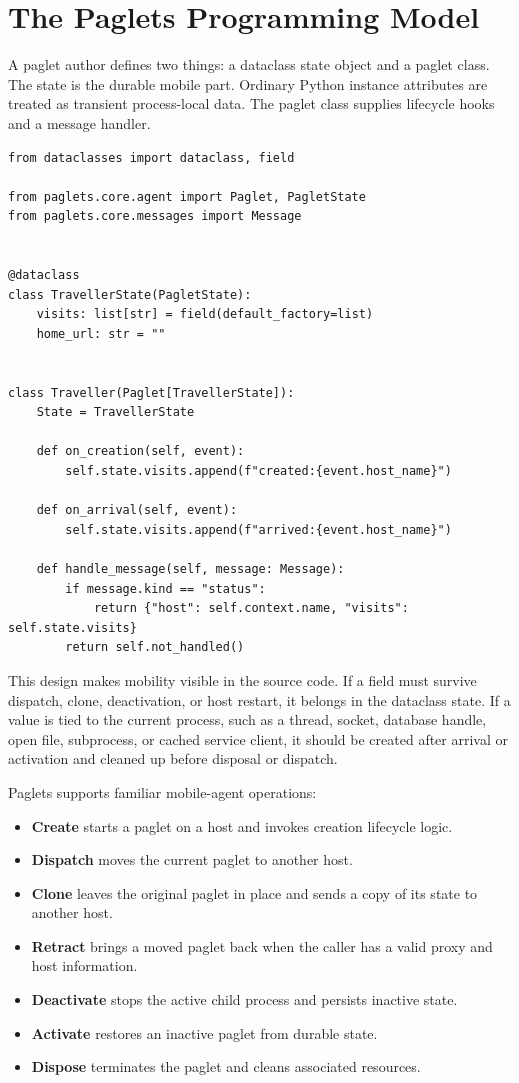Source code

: \documentclass[11pt,a4paper]{article}
\begin{document}
\section{The Paglets Programming Model}

A paglet author defines two things: a dataclass state object and a paglet class.
The state is the durable mobile part. Ordinary Python instance attributes are
treated as transient process-local data. The paglet class supplies lifecycle
hooks and a message handler.

\Needspace{0.72\textheight}
\begin{lstlisting}[style=paglets-python,caption={A minimal paglet with explicit state.}]
from dataclasses import dataclass, field

from paglets.core.agent import Paglet, PagletState
from paglets.core.messages import Message


@dataclass
class TravellerState(PagletState):
    visits: list[str] = field(default_factory=list)
    home_url: str = ""


class Traveller(Paglet[TravellerState]):
    State = TravellerState

    def on_creation(self, event):
        self.state.visits.append(f"created:{event.host_name}")

    def on_arrival(self, event):
        self.state.visits.append(f"arrived:{event.host_name}")

    def handle_message(self, message: Message):
        if message.kind == "status":
            return {"host": self.context.name, "visits": self.state.visits}
        return self.not_handled()
\end{lstlisting}

This design makes mobility visible in the source code. If a field must survive
dispatch, clone, deactivation, or host restart, it belongs in the dataclass
state. If a value is tied to the current process, such as a thread, socket,
database handle, open file, subprocess, or cached service client, it should be
created after arrival or activation and cleaned up before disposal or dispatch.

Paglets supports familiar mobile-agent operations:

\begin{itemize}[leftmargin=*]
\item \textbf{Create} starts a paglet on a host and invokes creation lifecycle
  logic.
\item \textbf{Dispatch} moves the current paglet to another host.
\item \textbf{Clone} leaves the original paglet in place and sends a copy of its
  state to another host.
\item \textbf{Retract} brings a moved paglet back when the caller has a valid
  proxy and host information.
\item \textbf{Deactivate} stops the active child process and persists inactive
  state.
\item \textbf{Activate} restores an inactive paglet from durable state.
\item \textbf{Dispose} terminates the paglet and cleans associated resources.
\end{itemize}
\end{document}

▬▬▬▬▬▬

_YOUR ASSIGNMENT_: Could you repeat all of the entries exactly, without the pictures?

_EXERCISE OUTPUT_:
Source code

: \documentclass[11pt,a4paper]{article}
\begin{document}
\section{The Paglets Programming Model}

A paglet author defines two things: a dataclass state object and a paglet class.
The state is the durable mobile part. Ordinary Python instance attributes are
treated as transient process-local data. The paglet class supplies lifecycle
hooks and a message handler.

\Needspace{0.72\textheight}
\begin{lstlisting}[style=paglets-python,caption={A minimal paglet with explicit state.}]
from dataclasses import dataclass, field

from paglets.core.agent import Paglet, PagletState
from paglets.core.messages import Message


@dataclass
class TravellerState(PagletState):
    visits: list[str] = field(default_factory=list)
    home_url: str = ""


class Traveller(Paglet[TravellerState]):
    State = TravellerState

    def on_creation(self, event):
        self.state.visits.append(f"created:{event.host_name}")

    def on_arrival(self, event):
        self.state.visits.append(f"arrived:{event.host_name}")

    def handle_message(self, message: Message):
        if message.kind == "status":
            return {"host": self.context.name, "visits": self.state.visits}
        return self.not_handled()
\end{lstlisting}

This design makes mobility visible in the source code. If a field must survive
dispatch, clone, deactivation, or host restart, it belongs in the dataclass
state. If a value is tied to the current process, such as a thread, socket,
database handle, open file, subprocess, or cached service client, it should be
created after arrival or activation and cleaned up before disposal or dispatch.

Paglets supports familiar mobile-agent operations:

\begin{itemize}[leftmargin=*]
\item \textbf{Create} starts a paglet on a host and invokes creation lifecycle
  logic.
\item \textbf{Dispatch} moves the current paglet to another host.
\item \textbf{Clone} leaves the original paglet in place and sends a copy of its
  state to another host.
\item \textbf{Retract} brings a moved paglet back when the caller has a valid
  proxy and host information.
\item \textbf{Deactivate} stops the active child process and persists inactive
  state.
\item \textbf{Activate} restores an inactive paglet from durable state.
\item \textbf{Dispose} terminates the paglet and cleans associated resources.
\end{itemize}
\end{document}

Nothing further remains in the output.